Bassini sa quel che scrive. È stato vice direttore del Quotidiano Nazionale, testata che raccoglie il Resto del Carlino, Il Giorno e La Nazione, e ora è una firma de La Voce di New York. Il suo giallo si svolge all’interno della redazione del Carlino – che nel libro si chiama L’Emiliano – e mette d’accordo lettori qualunque e addetti ai lavori. Personaggi e interpreti sono raccontati quasi tutti con un nome fasullo ma assonante a quello vero: uomini pubblici conosciutissimi in città e giornalisti divertenti, temuti, battutisti talentuosi e un po’ cialtroni. Gente curiosa, ironica, intelligente, depositaria di memorabili aneddoti professionali e non. I meccanismi del giornale sono descritti con precisione e ricchezza di particolari: depistaggi, rivalità, buchi inferti alla concorrenza, rapporti con la questura, il rumore delle rotative e le ribattute tenute nascoste fino all’ultimo secondo per non dare vantaggi ai giornali nemici. Le gag che rimbalzano in redazione sono folgoranti: un cinema a ingresso gratuito. La scena è Bologna del 1982, quand’era sindaco il comunista Renato Zangheri. Cinque anni dopo i tumulti del ’77 dentro e fuori l’università e i carri armati del ministro Kossiga in piazza Verdi.

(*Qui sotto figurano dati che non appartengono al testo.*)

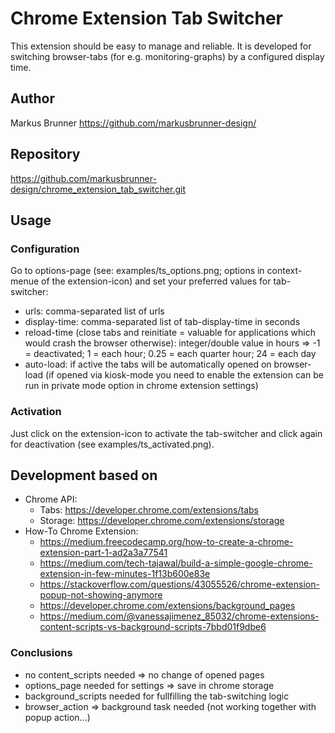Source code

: # Chrome Extension Tab Switcher

This extension should be easy to manage and reliable. It is developed for switching browser-tabs (for e.g. monitoring-graphs) by a configured display time.

## Author

Markus Brunner <https://github.com/markusbrunner-design/>

## Repository

https://github.com/markusbrunner-design/chrome_extension_tab_switcher.git

## Usage

### Configuration

Go to options-page (see: examples/ts_options.png; options in context-menue of the extension-icon) and set your preferred values for tab-switcher:
* urls: comma-separated list of urls
* display-time: comma-separated list of tab-display-time in seconds
* reload-time (close tabs and reinitiate = valuable for applications which would crash the browser otherwise): integer/double value in hours => -1 = deactivated; 1 = each hour; 0.25 = each quarter hour; 24 = each day
* auto-load: if active the tabs will be automatically opened on browser-load (if opened via kiosk-mode you need to enable the extension can be run in private mode option in chrome extension settings)

### Activation

Just click on the extension-icon to activate the tab-switcher and click again for deactivation (see examples/ts_activated.png).

## Development based on

* Chrome API:
    * Tabs: https://developer.chrome.com/extensions/tabs
    * Storage: https://developer.chrome.com/extensions/storage
* How-To Chrome Extension: 
    * https://medium.freecodecamp.org/how-to-create-a-chrome-extension-part-1-ad2a3a77541
    * https://medium.com/tech-tajawal/build-a-simple-google-chrome-extension-in-few-minutes-1f13b600e83e
    * https://stackoverflow.com/questions/43055526/chrome-extension-popup-not-showing-anymore
    * https://developer.chrome.com/extensions/background_pages
    * https://medium.com/@vanessajimenez_85032/chrome-extensions-content-scripts-vs-background-scripts-7bbd01f9dbe6

### Conclusions

* no content_scripts needed => no change of opened pages
* options_page needed for settings => save in chrome storage
* background_scripts needed for fullfilling the tab-switching logic
* browser_action => background task needed (not working together with popup action...)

Due anni dopo la bomba alla stazione. Una piccola capitale comunque <mai sazia e mai disperata>, capace di sorridere senza prendersi sul serio, legata alla fortissima rivalità tra il Carlino e L’Unità che rappresentavano mondi politico-imprenditoriali contrapposti e si rivolgevano a pubblici totalmente diversi. I giornalisti si facevano la guerra a colpi di editoriali salvo ritrovarsi regolarmente in trattoria, deponendo le armi per cena davanti a una tagliatella fuori orario nel locale dei nottambuli: lì da Vito dove giocatori di tarocchino, Guccini e Dalla, professori universitari e la più varia umanità erano di casa. In più a quell’epoca era appena sbarcata a Bologna il terzo incomodo Repubblica. Tutto sommato leggendo il libro viene proprio voglia di fare il giornalista: sempre meglio che lavorare, no?